## ASSIGNMENT:
Search the records below for the string "array" and copy each line where it turns up.

= = = =

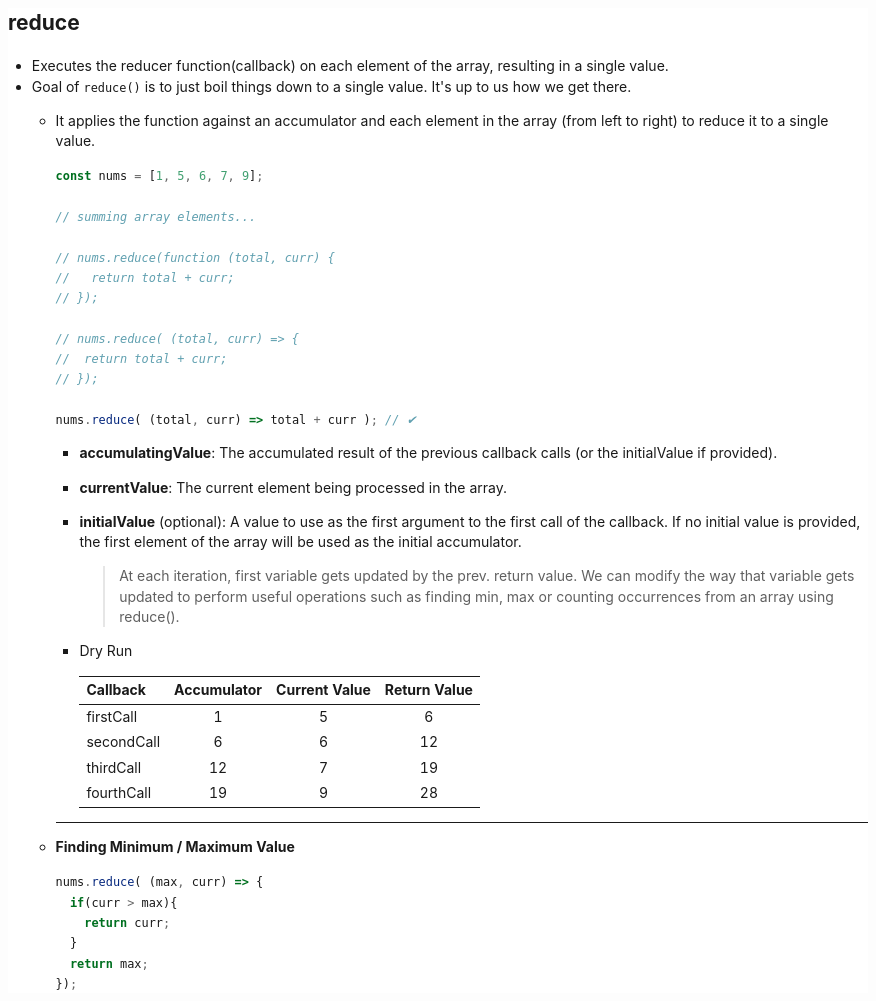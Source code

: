 
## reduce

- Executes the reducer function(callback) on each element of the array, resulting in a single value.
- Goal of `reduce()` is to just boil things down to a single value. It's up to us how we get there.
  - It applies the function against an accumulator and each element in the array (from left to right) to reduce it to a single value.
  
    ```js
    const nums = [1, 5, 6, 7, 9];
    
    // summing array elements...

    // nums.reduce(function (total, curr) {
    //   return total + curr;
    // });

    // nums.reduce( (total, curr) => {
    //  return total + curr;
    // });

    nums.reduce( (total, curr) => total + curr ); // ✔
    ```

    - **accumulatingValue**: The accumulated result of the previous callback calls (or the initialValue if provided).
    - **currentValue**: The current element being processed in the array.
    - **initialValue** (optional): A value to use as the first argument to the first call of the callback. If no initial value is provided, the first element of the array will be used as the initial accumulator.
      > At each iteration, first variable gets updated by the prev. return value.
       We can modify the way that variable gets updated to perform useful operations
       such as finding min, max or counting occurrences from an array using reduce().

    - Dry Run
  
      | Callback   | Accumulator | Current Value | Return Value |
      |------------|:-----------:|:-------------:|:------------:|
      | firstCall  |      1      |       5       |       6      |
      | secondCall |      6      |       6       |      12      |
      | thirdCall  |      12     |       7       |      19      |
      | fourthCall |      19     |       9       |      28      |
    ---
  - **Finding Minimum / Maximum Value**

      ```js
      nums.reduce( (max, curr) => {
        if(curr > max){
          return curr;
        }
        return max;
      });
      ```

= = = =

## ANSWER SPACE:
- Executes the reducer function(callback) on each element of the array, resulting in a single value.
  - It applies the function against an accumulator and each element in the array (from left to right) to reduce it to a single value.
    // summing array elements...
    - **currentValue**: The current element being processed in the array.
    - **initialValue** (optional): A value to use as the first argument to the first call of the callback. If no initial value is provided, the first element of the array will be used as the initial accumulator.
       such as finding min, max or counting occurrences from an array using reduce().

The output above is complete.